Cruise Shipping: Hapag-lloyd is one of the largest container shipping companies with strong relations to the Americas. Hapag-Lloyd AG was formed 1970 as a result of the merger of Hamburg-Amerikanische Packetfahrt-Actien-Gesellschaft (Hapag) and North German Lloyd (NDL). But the origins of these shipping lines go back much further: Hapag was founded in Hamburg in 1847 by local merchants and NDL in Bremen in 1857. The lines initially carried mainly European emigrants eager to start a new life in America.
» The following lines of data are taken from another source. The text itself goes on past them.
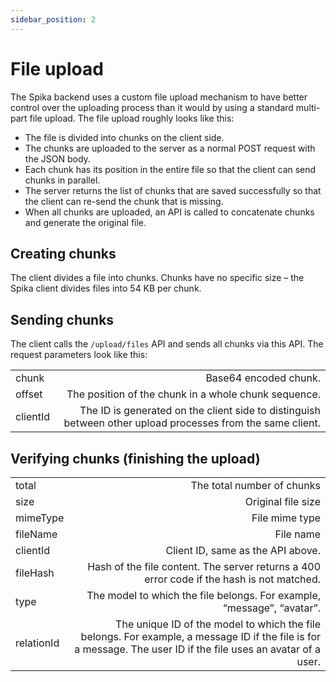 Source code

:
 ```yaml
---
sidebar_position: 2
---
```


# File upload

The Spika backend uses a custom file upload mechanism to have better control over the uploading process than it would by using a standard multi-part file upload. The file upload roughly looks like this:

-   The file is divided into chunks on the client side.
-   The chunks are uploaded to the server as a normal POST request with the JSON body.
-   Each chunk has its position in the entire file so that the client can send chunks in parallel.
-   The server returns the list of chunks that are saved successfully so that the client can re-send the chunk that is missing.
-   When all chunks are uploaded, an API is called to concatenate chunks and generate the original file.

## Creating chunks

The client divides a file into chunks. Chunks have no specific size – the Spika client divides files into 54 KB per chunk.

## Sending chunks

The client calls the `/upload/files` API and sends all chunks via this API. The request parameters look like this:

|          |                                                                                                            |
| -------- | ---------------------------------------------------------------------------------------------------------: |
| chunk    |                                                                                      Base64 encoded chunk. |
| offset   |                                                       The position of the chunk in a whole chunk sequence. |
| clientId | The ID is generated on the client side to distinguish between other upload processes from the same client. |

## Verifying chunks (finishing the upload)

|            |                                                                                                                                                                 |
| ---------- | --------------------------------------------------------------------------------------------------------------------------------------------------------------: |
| total      |                                                                                                                                      The total number of chunks |
| size       |                                                                                                                                              Original file size |
| mimeType   |                                                                                                                                                  File mime type |
| fileName   |                                                                                                                                                       File name |
| clientId   |                                                                                                                               Client ID, same as the API above. |
| fileHash   |                                                                       Hash of the file content. The server returns a 400 error code if the hash is not matched. |
| type       |                                                                                          The model to which the file belongs. For example, “message”, “avatar”. |
| relationId | The unique ID of the model to which the file belongs. For example, a message ID if the file is for a message. The user ID if the file uses an avatar of a user. |

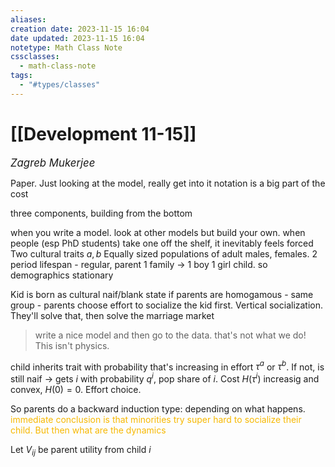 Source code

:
 ```yaml
---
aliases: 
creation date: 2023-11-15 16:04
date updated: 2023-11-15 16:04
notetype: Math Class Note
cssclasses:
  - math-class-note
tags:
  - "#types/classes"
---
```


# [[Development 11-15]]
<span style = "font-size:120%"><i >Zagreb Mukerjee </i></span>

Paper. Just looking at the model, really get into it
notation is a big part of the cost

three components, building from the bottom


when you write a model. look at other models but build your own. when people (esp PhD students) take one off the shelf, it inevitably feels forced
Two cultural traits ${a,b}$
Equally sized populations of adult males, females.
2 period lifespan - regular, parent
1 family -> 1 boy 1 girl child. so demographics stationary


Kid is born as cultural naif/blank state
if parents are homogamous - same group - parents choose effort to socialize the kid first. Vertical socialization. 
They'll solve that, then solve the marriage market 

>write a nice model and then go to the data. that's not what we do! This isn't physics. 

child inherits trait with probability that's increasing in effort $\tau^a$ or $\tau^b$. If not, is still naif -> gets $i$ with probability $q^i$, pop share of $i$. 
Cost $H(\tau^i)$ increasig and convex, $H(0) = 0$. Effort choice. 

So parents do a backward induction type: depending on what happens. <font color=#F7B801>immediate conclusion is that minorities try super hard to socialize their child. But then what are the dynamics</font>

Let $V_{ij}$ be parent utility from child $i$ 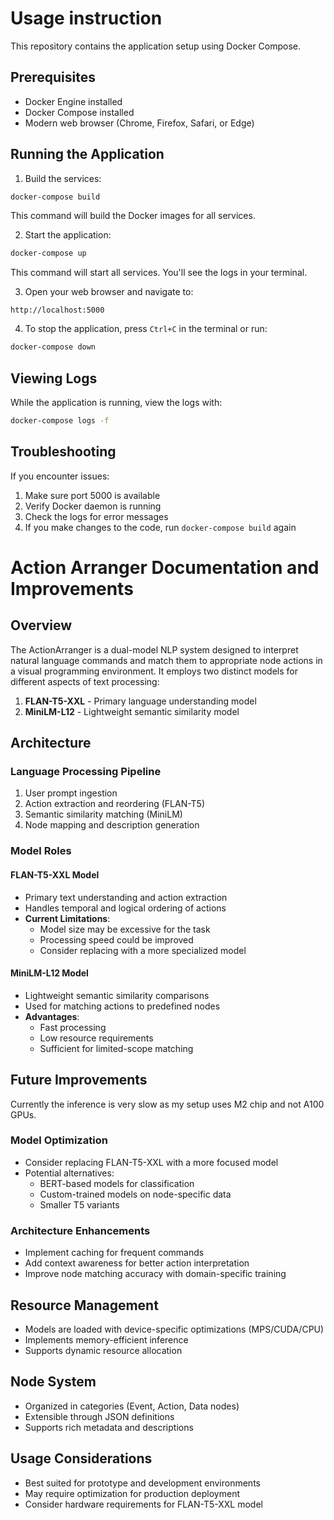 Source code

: # Usage instruction

This repository contains the application setup using Docker Compose.

## Prerequisites

- Docker Engine installed
- Docker Compose installed
- Modern web browser (Chrome, Firefox, Safari, or Edge)

## Running the Application

1. Build the services:
```bash
docker-compose build
```
This command will build the Docker images for all services.

2. Start the application:
```bash
docker-compose up
```
This command will start all services. You'll see the logs in your terminal.

3. Open your web browser and navigate to:
```
http://localhost:5000
```

4. To stop the application, press `Ctrl+C` in the terminal or run:
```bash
docker-compose down
```

## Viewing Logs

While the application is running, view the logs with:
```bash
docker-compose logs -f
```

## Troubleshooting

If you encounter issues:
1. Make sure port 5000 is available
2. Verify Docker daemon is running
3. Check the logs for error messages
4. If you make changes to the code, run `docker-compose build` again



# Action Arranger Documentation and Improvements

## Overview
The ActionArranger is a dual-model NLP system designed to interpret natural language commands and match them to appropriate node actions in a visual programming environment. It employs two distinct models for different aspects of text processing:

1. **FLAN-T5-XXL** - Primary language understanding model
2. **MiniLM-L12** - Lightweight semantic similarity model

## Architecture

### Language Processing Pipeline
1. User prompt ingestion
2. Action extraction and reordering (FLAN-T5)
3. Semantic similarity matching (MiniLM)
4. Node mapping and description generation

### Model Roles

#### FLAN-T5-XXL Model 
- Primary text understanding and action extraction
- Handles temporal and logical ordering of actions
- **Current Limitations**: 
  - Model size may be excessive for the task
  - Processing speed could be improved
  - Consider replacing with a more specialized model

#### MiniLM-L12 Model
- Lightweight semantic similarity comparisons
- Used for matching actions to predefined nodes
- **Advantages**:
  - Fast processing
  - Low resource requirements
  - Sufficient for limited-scope matching

## Future Improvements

Currently the inference is very slow as my setup uses M2 chip and not A100 GPUs.

### Model Optimization
- Consider replacing FLAN-T5-XXL with a more focused model
- Potential alternatives:
  - BERT-based models for classification
  - Custom-trained models on node-specific data
  - Smaller T5 variants

### Architecture Enhancements
- Implement caching for frequent commands
- Add context awareness for better action interpretation
- Improve node matching accuracy with domain-specific training

## Resource Management
- Models are loaded with device-specific optimizations (MPS/CUDA/CPU)
- Implements memory-efficient inference
- Supports dynamic resource allocation

## Node System
- Organized in categories (Event, Action, Data nodes)
- Extensible through JSON definitions
- Supports rich metadata and descriptions

## Usage Considerations
- Best suited for prototype and development environments
- May require optimization for production deployment
- Consider hardware requirements for FLAN-T5-XXL model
The relationship between Hapag and NDL was for a long time something special, for while they were competitors, from the 19th century onwards, they both repeatedly established joint ventures. Under its Director-General Albert Ballin (1857-1918), who is also credited with having invented the cruise, Hapag rose to the top of the world shipping sector around the turn of the century in terms of tonnage, while NDL became the shipping line carrying the largest number of passengers.

Tesa Film: Tesa’s success story begins with the unsuccessful development of an adhesive bandage. Paul C. Beiersdorf, a pharmacist, was at work on the bandage when Dr. Oscar Troplowitz took over the lab from the company’s founder in 1890. The bandage adhered excellently, but was irritating to skin. Troplowitz made a virtue of necessity and, in 1896, launched the first technical adhesive tape. Today Tesa is one of the world’s leading manufacturers of self-adhesive product and system solutions for industry, professional craftsmen, and consumers.

Mont Blanc: The start of the “modern” new century had a simulating effect on inventors and craftsmen. Ingenuity and imagination helped the fountain pen to make its technical and commercial breakthrough as a writing instrument. It was a Hamburg banker, Alfred Nehemias, and a Berlin engineer, August Eberstein, together who recognized the signs of time and decided to produce simplicissimus pens. After a short period of time, Wilhelm Dziambor, Christian Lausen and later Claus Johannes Voss took over the business and thus laid the foundation for the future internationally successful company Montblanc based in Hamburg.

Dynamite: Even though Alfred Nobel came from Sweden, he did the invention in Hamburg in 1866.